His death was confirmed in a statement by Vickee Jordan, his daughter.
Mr. Jordan got his first inkling of the world of power and influence that had largely been denied Black Americans when he was a waiter at lawyers club dinners catered by his mother in Atlanta and as a driver for a wealthy banker, who was startled to discover that the tall Black youth at the wheel could read.
Despite the odds against him, Mr. Jordan went on to a dazzlingly successful career as a civil-rights leader and then a high-powered Washington lawyer in the mold of past capital insiders like Clark M. Clifford, Robert S. Strauss and Lloyd M. Cutler.
“Like so many others, Michelle and I benefited from Vernon Jordan’s wise counsel and warm friendship — and deeply admired his tireless fight for civil rights,” former President Barack Obama, a frequent golf partner on Martha’s Vineyard, wrote in a Twitter post.
Mr. Jordan began his civil rights career after graduating from Howard University School of Law and in 1971 was selected to head the Urban League while still in his 30s, a post in which he survived an assassination attempt in 1980.
While leading the Urban League, he began to provide advice to leading political figures and socialize with them. His closest relationship was with Bill Clinton, whom he had befriended years before Mr. Clinton was elected president in 1992. Mr. Jordan was named co-chairman of the president’s transition effort and became at once the confidant and golfing buddy of Mr. Clinton, a member of multiple corporate boards and a highly paid lawyer-lobbyist at one of Washington’s most politically-engaged law firms.

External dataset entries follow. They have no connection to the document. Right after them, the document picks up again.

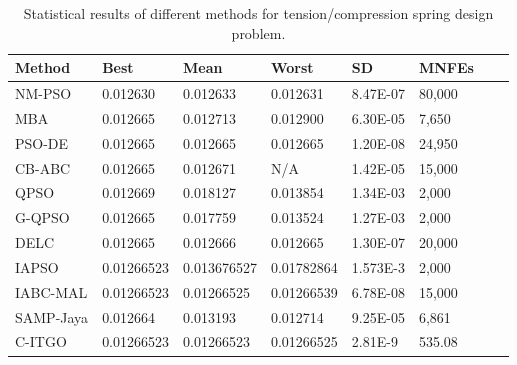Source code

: 
\begin{table*}[tp]
    \tiny
\begin{center}

\begin{tabular}{ P{2.0cm} P{2.0cm} P{2.0cm} P{2.0cm} P{2.0cm} P{2.0cm} P{2.0cm} P{2.0cm}  }
\hline
\textbf{Method} & \textbf{Best} & \textbf{Mean} & \textbf{Worst} & \textbf{SD} & \textbf{MNFEs} \\
\hline

NM-PSO & 0.012630 & 0.012633 & 0.012631 & 8.47E-07 & 80,000 \\
MBA & 0.012665 & 0.012713 & 0.012900 & 6.30E-05 & 7,650 \\
PSO-DE & 0.012665 & 0.012665 & 0.012665 & 1.20E-08 & 24,950 \\
CB-ABC & 0.012665 & 0.012671 & N/A & 1.42E-05 & 15,000 \\
QPSO & 0.012669 & 0.018127 & 0.013854 & 1.34E-03 & 2,000 \\
G-QPSO & 0.012665 & 0.017759 & 0.013524 & 1.27E-03 & 2,000 \\
DELC & 0.012665 & 0.012666 & 0.012665 & 1.30E-07 & 20,000 \\
IAPSO & 0.01266523 & 0.013676527 & 0.01782864 & 1.573E-3 & 2,000 \\
IABC-MAL & 0.01266523 & 0.01266525 & 0.01266539 & 6.78E-08 & 15,000 \\
SAMP-Jaya & 0.012664 & 0.013193 & 0.012714 & 9.25E-05 & 6,861 \\
C-ITGO & 0.01266523 & 0.01266523 & 0.01266525 & 2.81E-9 & 535.08 \\

\hline
\end{tabular}
\end{center}

\caption{ Statistical results of different methods for tension/compression spring design problem. \\[1em]}
\label{tab:TC}
\end{table*}

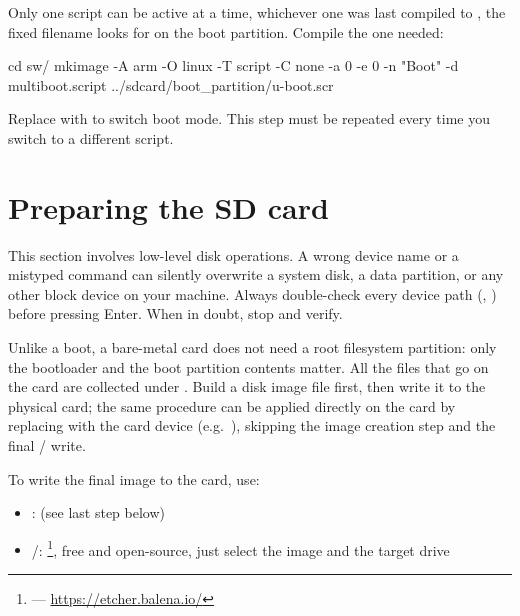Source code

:Only one script can be active at a time, whichever one was last compiled to , the fixed filename  looks for on the boot partition. Compile the one needed:

\begin{shellcodehost}
cd sw/
mkimage -A arm -O linux -T script -C none -a 0 -e 0 -n "Boot" -d multiboot.script ../sdcard/boot_partition/u-boot.scr
\end{shellcodehost}

Replace  with  to switch boot mode. This step must be repeated every time you switch to a different script.

\section{Preparing the SD card}
\label{sec:fpgasteel-preparing-sd-card}

\begin{warningbox}
    This section involves low-level disk operations. A wrong device name or a mistyped command can silently overwrite a system disk, a data partition, or any other block device on your machine. Always double-check every device path (, ) before pressing Enter. When in doubt, stop and verify.
\end{warningbox}

Unlike a  boot, a bare-metal  card does not need a root filesystem partition: only the bootloader and the boot partition contents matter. All the files that go on the card are collected under . Build a disk image file first, then write it to the physical  card; the same procedure can be applied directly on the  card by replacing  with the  card device (e.g.\ ), skipping the image creation step and the final / write.

To write the final image to the  card, use:

\begin{itemize}
    \item {}:  (see last step below)
    \item {}/: \footnote{ --- \url{https://etcher.balena.io/}}, free and open-source, just select the image and the target drive
\end{itemize}

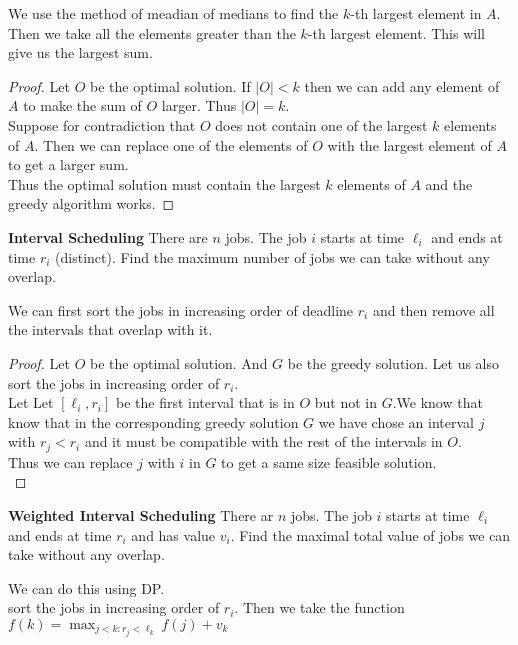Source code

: \documentclass[answers,12pt,addpoints]{exam}
\begin{document}
\begin{questions}
\begin{solution}
    We use the method of meadian of medians to find the $k$-th largest element in $A$. Then we take all the elements greater than the $k$-th largest element. This will give us the largest sum.
    \begin{proof}
        Let $O$ be the optimal solution. If $|O| < k$ then we can add any element of $A$ to make the sum of $O$ larger. Thus $|O| = k$.\\
        Suppose for contradiction that $O$ does not contain one of the largest $k$ elements of $A$. Then we can replace one of the elements of $O$ with the largest element of $A$ to get a larger sum.\\
        Thus the optimal solution must contain the largest $k$ elements of $A$ and the greedy algorithm works.
    \end{proof}
\end{solution}
\question\textbf{Interval Scheduling}
There are $n$ jobs. The job $i$ starts at time $\ell_i$ and ends at time $r_i$ (distinct). Find the maximum number of jobs we can take without any overlap. 
\begin{solution}
    We can first sort the jobs in increasing order of deadline $r_i$ and then remove all the intervals that overlap with it. 
    \begin{proof}
        Let $O$ be the optimal solution. And $G$ be the greedy solution. Let us also sort the jobs in increasing order of $r_i$.\\
        Let Let $[\ell_i,r_i]$ be the first interval that is in $O$ but not in $G$.We know that know that in the corresponding greedy solution $G$  we have chose an interval $j$ with $r_j < r_i$ and it must be compatible with the rest of the intervals in $O$.\\
        Thus we can replace $j$ with $i$ in $G$ to get a same size feasible solution.\\
    \end{proof}
\end{solution}
\question\textbf{Weighted Interval Scheduling}
There ar $n$ jobs. The job $i$ starts at time $\ell_i$ and ends at time $r_i$ and has value $v_i$. Find the maximal total value of jobs we can take without any overlap.
\begin{solution}
    We can do this using DP. \\
    sort the jobs in increasing order of $r_i$. Then we take the function $f(k) = \max_{j < k: r_j < \ell_k} {f(j)} + v_k$\\

\end{solution}
\end{questions}
\end{document}
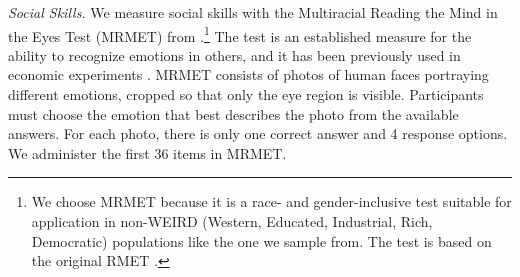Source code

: \documentclass[11pt,a4paper,oneside]{article}
\begin{document}
\textit{Social Skills.} We measure social skills with the Multiracial Reading the Mind in the Eyes Test (MRMET) from \citet{kim_multiracial_2022}.\footnote{We choose MRMET because it is a race- and gender-inclusive test suitable for application in non-WEIRD (Western, Educated, Industrial, Rich, Democratic) populations like the one we sample from. The test is based on the original RMET \citep{baron-cohen_reading_2001}.} The test is an established measure for the ability to recognize emotions in others, and it has been previously used in economic experiments \citep{van_leeuwen_predictably_2018, weidmann_team_2021}. MRMET consists of photos of human faces portraying different emotions, cropped so that only the eye region is visible. Participants must choose the emotion that best describes the photo from the available answers. For each photo, there is only one correct answer and 4 response options. We administer the first 36 items in MRMET. 
\end{document}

Mr. Jordan also used his power to cultivate a who’s who of younger Black leaders.
“Monthly lunch with Vernon was filled with career advice, story telling and a reminder of the responsibility we had as Black leaders,” said Darren Walker, the president of the Ford Foundation. “He reminded my generation that we stood on the shoulders of people who shed blood and gave their lives so we could have an opportunity.”